Irak ve Suriye’nin kuzeyinden geçecek bir ‘Kürt otonom bölgesi’nin hazırlığıdır.
Ankara bunu görmüyor mu?
Elbette görüyor.
Danışıklı tahrik kavramını de bu nedenle kullanıyorum.
Bağdat bayrağı reddetti ama.
Öyle çok fazla ses de çıkmıyor.
Bağdat yönetimi dediğin, Beyaz Saray’ın ağzına baktığı için. Büyük plan içinde küçük bir piyon durumundadır.
İşte o nedenle Kerkük İl Meclisi Başkanı Talabani açıktan Bağdat’a rest çekebiliyor:
“O bayrağı indirmeyeceğiz. Sonsuza kadar dalgalanacak...”
Kerkük’teki Talabani’ye, Erbil’deki Talabani’den destek geliyor...
Celal Talabani’nin oğlu Başbakan Yardımcısı Talabani olayı daha da büyütüyor:
“Bayrağımızın Kürdistan Kudüs’ünde dalgalanması kutlu olsun.”
Vaayyyyyy... İşte bu kadar.
Tahrik tavanda.
Bağdat kaynaklı Beyaz Saray senaryolu oyun...
Kerkük dekorunda sahneye konmuş durumda. Böyle yavaş yavaş, yedire yedire ilerliyor replikler.

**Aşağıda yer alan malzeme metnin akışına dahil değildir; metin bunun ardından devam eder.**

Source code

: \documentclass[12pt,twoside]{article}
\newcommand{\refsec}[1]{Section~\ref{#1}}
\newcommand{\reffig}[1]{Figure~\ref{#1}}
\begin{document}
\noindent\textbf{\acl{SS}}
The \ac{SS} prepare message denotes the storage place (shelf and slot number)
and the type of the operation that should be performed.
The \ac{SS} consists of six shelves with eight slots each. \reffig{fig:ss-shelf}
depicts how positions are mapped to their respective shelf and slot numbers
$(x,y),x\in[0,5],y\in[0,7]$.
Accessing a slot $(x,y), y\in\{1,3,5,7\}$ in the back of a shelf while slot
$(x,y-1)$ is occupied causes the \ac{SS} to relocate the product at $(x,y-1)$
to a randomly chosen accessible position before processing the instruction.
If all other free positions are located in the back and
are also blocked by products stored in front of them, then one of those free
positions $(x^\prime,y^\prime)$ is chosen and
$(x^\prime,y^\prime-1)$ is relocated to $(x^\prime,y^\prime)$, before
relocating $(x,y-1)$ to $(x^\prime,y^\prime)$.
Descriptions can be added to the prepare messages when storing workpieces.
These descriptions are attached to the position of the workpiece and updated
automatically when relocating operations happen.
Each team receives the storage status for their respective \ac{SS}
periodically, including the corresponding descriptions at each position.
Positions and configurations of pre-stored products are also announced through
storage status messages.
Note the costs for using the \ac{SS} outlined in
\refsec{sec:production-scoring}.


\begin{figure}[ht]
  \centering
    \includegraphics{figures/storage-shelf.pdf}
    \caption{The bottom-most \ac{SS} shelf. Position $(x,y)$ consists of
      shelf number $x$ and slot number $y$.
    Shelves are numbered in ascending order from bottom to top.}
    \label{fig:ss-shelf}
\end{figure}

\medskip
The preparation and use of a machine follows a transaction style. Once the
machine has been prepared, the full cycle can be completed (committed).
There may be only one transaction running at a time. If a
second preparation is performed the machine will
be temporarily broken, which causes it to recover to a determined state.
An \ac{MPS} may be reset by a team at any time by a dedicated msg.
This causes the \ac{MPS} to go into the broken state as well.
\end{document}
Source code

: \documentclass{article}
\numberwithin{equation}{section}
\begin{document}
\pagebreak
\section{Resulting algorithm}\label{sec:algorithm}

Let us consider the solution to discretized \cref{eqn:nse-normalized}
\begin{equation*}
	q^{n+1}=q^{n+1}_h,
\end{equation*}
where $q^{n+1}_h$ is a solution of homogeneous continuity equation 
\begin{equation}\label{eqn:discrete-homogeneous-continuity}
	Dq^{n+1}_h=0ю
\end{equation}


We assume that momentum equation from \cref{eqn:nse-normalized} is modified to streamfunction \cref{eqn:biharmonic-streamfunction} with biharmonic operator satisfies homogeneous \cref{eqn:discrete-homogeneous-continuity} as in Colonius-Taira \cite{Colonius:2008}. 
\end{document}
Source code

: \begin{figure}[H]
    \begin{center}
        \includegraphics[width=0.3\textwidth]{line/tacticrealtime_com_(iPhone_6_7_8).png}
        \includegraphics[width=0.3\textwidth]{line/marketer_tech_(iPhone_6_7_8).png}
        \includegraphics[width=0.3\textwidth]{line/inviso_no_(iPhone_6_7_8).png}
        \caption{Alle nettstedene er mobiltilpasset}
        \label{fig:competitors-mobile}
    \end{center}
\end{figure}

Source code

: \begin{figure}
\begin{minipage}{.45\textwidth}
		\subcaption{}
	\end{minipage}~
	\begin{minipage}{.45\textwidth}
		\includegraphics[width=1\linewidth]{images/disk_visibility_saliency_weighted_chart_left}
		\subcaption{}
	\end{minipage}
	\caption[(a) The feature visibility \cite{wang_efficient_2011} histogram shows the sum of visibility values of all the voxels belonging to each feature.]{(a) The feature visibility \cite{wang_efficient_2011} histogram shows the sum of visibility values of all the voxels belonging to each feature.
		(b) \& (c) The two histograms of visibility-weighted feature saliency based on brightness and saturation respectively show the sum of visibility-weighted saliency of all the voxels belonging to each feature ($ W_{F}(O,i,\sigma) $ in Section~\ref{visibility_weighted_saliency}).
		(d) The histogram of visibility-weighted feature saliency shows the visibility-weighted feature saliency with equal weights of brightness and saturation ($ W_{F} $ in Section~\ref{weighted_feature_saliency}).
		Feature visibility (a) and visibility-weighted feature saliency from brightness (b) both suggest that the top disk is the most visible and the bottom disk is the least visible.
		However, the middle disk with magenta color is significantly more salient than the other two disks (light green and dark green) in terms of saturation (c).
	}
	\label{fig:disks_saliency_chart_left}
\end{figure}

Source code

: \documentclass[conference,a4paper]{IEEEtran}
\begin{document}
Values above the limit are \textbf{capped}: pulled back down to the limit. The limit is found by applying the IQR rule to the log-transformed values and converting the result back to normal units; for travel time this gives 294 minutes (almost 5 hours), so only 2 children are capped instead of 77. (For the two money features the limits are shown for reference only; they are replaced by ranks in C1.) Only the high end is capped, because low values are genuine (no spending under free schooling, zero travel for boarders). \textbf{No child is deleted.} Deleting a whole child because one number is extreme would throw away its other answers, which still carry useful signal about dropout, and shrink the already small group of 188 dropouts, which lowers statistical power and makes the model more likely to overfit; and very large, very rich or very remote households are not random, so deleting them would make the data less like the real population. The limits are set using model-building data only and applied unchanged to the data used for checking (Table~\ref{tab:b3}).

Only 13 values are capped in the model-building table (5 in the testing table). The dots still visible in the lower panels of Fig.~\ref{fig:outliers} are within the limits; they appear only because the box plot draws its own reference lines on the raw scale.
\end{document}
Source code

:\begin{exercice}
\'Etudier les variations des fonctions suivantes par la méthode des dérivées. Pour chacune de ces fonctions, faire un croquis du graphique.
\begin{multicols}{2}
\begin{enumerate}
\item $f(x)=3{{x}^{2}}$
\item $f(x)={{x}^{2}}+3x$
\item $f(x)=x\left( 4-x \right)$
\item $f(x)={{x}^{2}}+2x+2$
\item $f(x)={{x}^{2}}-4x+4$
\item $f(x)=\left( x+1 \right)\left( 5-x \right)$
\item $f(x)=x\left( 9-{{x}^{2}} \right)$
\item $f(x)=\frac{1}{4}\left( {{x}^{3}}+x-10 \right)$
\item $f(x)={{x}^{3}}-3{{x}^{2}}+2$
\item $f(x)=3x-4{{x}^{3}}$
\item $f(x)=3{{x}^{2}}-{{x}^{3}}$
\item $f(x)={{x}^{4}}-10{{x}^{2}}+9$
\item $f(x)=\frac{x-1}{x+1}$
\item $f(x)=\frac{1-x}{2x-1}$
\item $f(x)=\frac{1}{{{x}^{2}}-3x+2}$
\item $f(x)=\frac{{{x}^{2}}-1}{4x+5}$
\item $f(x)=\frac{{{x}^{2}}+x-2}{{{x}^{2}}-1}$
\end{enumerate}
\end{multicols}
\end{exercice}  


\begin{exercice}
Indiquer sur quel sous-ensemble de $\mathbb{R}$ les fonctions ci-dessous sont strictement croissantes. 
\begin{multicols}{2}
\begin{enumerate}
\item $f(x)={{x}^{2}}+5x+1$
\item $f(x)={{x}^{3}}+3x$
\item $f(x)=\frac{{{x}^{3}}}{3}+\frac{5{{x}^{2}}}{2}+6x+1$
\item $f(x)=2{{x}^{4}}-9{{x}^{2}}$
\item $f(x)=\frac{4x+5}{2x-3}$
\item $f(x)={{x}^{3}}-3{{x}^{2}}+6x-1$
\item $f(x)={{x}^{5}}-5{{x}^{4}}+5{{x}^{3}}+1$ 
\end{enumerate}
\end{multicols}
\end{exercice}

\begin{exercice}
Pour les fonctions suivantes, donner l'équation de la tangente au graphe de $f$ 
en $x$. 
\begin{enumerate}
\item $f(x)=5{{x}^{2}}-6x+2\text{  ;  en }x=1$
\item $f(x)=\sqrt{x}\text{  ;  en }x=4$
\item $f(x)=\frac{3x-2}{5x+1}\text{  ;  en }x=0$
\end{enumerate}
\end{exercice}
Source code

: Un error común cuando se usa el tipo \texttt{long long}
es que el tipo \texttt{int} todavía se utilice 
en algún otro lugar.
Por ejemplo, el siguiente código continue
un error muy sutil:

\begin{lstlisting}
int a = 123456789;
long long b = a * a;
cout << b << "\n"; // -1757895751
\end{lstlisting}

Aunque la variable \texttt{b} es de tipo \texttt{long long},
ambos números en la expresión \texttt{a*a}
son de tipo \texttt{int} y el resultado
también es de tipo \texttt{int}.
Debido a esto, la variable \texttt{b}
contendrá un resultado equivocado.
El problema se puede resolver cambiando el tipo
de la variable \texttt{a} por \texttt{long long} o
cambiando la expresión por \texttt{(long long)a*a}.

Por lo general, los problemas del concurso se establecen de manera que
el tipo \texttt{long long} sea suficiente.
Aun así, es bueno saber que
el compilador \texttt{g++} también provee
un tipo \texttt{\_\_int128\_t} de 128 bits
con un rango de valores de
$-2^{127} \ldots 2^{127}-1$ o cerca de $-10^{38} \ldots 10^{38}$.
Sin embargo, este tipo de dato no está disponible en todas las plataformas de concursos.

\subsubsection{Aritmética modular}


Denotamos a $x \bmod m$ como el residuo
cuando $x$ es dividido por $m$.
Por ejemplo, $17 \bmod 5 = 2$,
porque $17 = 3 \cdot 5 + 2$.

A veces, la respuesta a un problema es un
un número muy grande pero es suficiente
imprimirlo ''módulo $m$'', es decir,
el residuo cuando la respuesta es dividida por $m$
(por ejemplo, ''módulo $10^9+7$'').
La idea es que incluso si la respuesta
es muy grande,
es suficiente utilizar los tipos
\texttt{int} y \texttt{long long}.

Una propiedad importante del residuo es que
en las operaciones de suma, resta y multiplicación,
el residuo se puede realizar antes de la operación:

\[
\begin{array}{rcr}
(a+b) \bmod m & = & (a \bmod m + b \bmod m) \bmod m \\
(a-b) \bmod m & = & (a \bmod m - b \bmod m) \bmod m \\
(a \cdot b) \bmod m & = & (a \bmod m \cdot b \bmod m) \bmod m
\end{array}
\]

Önce Erbil yoktu, Kerkük hayaldi...
Şimdi Erbil’den Kerkük’e ‘Kudüs senaryoları’ gönderiliyor.
Babadan oğula Talabani sürecidir bu...
KERKÜK TÜRKMENLERİ
Kerkük elbette bir Türkmen şehridir. Aynı zamanda Araplar yaşar.
Peki nasıl oluyor da Kürtler böyle bir oldubitti yapabiliyor.
Çünkü arkasında petrol pazarlığından oluşmuş bir güç var.
Körfez Savaşı’nda ABD’ye bölgesel ve yerel destek veren Peşmerge bu desteği aldı bir kere.
Benzerini YPG, Suriye’de DAEŞ’e karşı yapıyor. Peki Kerkük Türkmenleri ne olacak?
Kerkük Türkmenleri medenidir. Çağdaştır. Irkçı değildir.
Bir arada yaşama kültürünü geliştirmiştir. Savaşçı olmayı değil, sanatçı olmayı seçer.